Connect with us
Film perang yang dinamis dan humanis

Film

Saving Private Ryan Review: Misi Menyelamatkan Seorang Prajurit

Film perang yang dinamis dan humanis.

★ ★ ★ ★ ★
★ ★ ★ ★ ★

“Saving Private Ryan” (1998) merupakan salah satu film perang berkualitas dengan prestasi mentereng. 7 nominasi Academy Awards ke-71 berhasil diraih film garapan Stephen Spielberg ini, dimana lima diantaranya berhasil diraih. Film ini pun juga menginspirasi sejumlah sineas, salah satunya Quentin Tarantino.

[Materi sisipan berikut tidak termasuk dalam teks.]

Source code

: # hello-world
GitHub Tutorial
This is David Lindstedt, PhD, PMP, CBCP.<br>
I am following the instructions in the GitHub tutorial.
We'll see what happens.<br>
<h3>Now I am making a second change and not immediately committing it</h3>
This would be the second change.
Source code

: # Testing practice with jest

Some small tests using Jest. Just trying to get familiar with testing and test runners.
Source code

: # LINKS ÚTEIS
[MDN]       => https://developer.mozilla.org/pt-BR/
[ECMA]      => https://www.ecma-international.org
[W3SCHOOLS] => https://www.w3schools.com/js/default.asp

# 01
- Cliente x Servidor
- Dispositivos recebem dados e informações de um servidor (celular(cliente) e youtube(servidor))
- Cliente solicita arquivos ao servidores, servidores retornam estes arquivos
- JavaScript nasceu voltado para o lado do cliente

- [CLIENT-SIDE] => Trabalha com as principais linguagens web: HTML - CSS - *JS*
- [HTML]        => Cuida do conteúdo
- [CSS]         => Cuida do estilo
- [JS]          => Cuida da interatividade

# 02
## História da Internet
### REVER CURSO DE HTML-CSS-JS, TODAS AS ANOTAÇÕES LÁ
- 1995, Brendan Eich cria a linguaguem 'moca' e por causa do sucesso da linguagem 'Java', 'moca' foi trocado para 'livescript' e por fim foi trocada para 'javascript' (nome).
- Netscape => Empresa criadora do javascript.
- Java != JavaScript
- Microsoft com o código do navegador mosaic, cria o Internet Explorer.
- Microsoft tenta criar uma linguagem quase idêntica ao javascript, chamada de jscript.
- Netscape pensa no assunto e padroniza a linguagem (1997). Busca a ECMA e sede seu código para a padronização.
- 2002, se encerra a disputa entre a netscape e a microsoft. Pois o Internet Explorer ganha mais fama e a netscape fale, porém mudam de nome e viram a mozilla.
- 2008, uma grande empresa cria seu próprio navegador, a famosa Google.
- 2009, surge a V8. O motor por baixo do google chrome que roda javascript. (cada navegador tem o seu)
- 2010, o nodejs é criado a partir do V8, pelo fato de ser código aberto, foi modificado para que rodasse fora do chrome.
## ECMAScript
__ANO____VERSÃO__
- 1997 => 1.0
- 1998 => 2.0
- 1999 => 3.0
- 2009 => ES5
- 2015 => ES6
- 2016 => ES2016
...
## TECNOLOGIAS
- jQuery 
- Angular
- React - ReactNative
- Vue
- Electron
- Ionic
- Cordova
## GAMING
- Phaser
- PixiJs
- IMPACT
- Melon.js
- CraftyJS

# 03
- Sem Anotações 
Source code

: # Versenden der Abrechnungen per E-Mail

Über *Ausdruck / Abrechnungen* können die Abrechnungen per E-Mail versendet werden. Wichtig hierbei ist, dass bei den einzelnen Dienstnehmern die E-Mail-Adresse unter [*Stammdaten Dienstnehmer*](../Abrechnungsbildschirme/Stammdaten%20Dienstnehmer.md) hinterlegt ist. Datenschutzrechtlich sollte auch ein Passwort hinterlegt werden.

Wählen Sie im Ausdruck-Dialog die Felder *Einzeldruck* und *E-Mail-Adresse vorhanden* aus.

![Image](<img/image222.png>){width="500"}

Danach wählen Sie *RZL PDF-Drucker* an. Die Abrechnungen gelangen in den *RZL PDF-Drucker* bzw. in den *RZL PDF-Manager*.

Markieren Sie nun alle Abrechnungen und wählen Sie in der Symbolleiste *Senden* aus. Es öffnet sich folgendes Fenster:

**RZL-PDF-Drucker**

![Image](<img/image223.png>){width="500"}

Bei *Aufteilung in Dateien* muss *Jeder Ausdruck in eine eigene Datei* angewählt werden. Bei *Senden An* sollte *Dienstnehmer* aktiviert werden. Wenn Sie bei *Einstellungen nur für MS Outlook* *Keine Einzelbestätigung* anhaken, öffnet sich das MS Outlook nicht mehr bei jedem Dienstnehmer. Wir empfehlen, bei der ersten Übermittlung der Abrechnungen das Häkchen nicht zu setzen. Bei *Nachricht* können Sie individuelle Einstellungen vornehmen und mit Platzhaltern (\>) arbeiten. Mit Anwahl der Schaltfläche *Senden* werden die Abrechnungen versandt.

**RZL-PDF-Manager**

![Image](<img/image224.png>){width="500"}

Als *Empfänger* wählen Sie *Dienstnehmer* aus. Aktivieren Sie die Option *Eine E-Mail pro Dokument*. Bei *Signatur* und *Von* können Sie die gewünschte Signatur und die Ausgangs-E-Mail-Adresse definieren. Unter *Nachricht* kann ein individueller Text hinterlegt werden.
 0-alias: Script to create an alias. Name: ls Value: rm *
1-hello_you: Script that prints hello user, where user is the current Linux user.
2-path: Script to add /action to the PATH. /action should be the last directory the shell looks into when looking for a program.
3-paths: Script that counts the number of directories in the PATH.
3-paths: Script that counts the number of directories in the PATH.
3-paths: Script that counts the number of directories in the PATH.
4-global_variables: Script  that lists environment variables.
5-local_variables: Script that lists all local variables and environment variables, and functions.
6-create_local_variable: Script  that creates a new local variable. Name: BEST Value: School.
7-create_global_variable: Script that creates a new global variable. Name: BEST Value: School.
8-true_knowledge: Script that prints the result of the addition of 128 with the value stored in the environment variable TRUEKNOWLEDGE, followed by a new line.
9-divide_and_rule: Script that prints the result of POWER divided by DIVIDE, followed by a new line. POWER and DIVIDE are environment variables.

Sutradara nyentrik itu mengaku kalau “Inglourious Basterds” (2009) garapannya terpengaruh oleh film ini.

Sesuai judulnya, film ini berkisah tentang upaya menyelamatkan seorang prajurit bernama Ryan (Matt Damon) alias James Frances Ryan. Upaya itu dilakukan oleh kapten John H. Miller (Tom Hanks) bersama anak buahnya. Misi itu dilakukan pada masa-masa Perang Dunia II (PD II), dimana saat itu Amerika selaku sekutu tengah menyerang Jerman.

Walau memakai latar waktu PD II, film ini tak jatuh jadi film perang yang patriotik, penuh adegan perang yang kelewat sadis, serta berunsur politik. Adegan perang memang masih ada di film ini, malah menjadi salah satu bumbu utama. Namun, adegan itu tak terlampau sadis dan tersaji dengan pendekatan yang lebih dinamis dan elegan. Sisi humanis juga lebih ditonjolkan, terutama lewat hubungan James H. Miller dengan anak buahnya, serta dengan Ryan yang akan ia selamatkan.

Tiga menit pertama film dibuka oleh adegan Ryan tua (Harrison Young) yang tengah mengunjungi salah satu makam yang ada di kompleks Pemakaman Normandia. Masuk menit ke-3 hingga 27, scene pun berpindah ke tahun 1944. Deretan adegan perang disajikan dengan tensi tinggi.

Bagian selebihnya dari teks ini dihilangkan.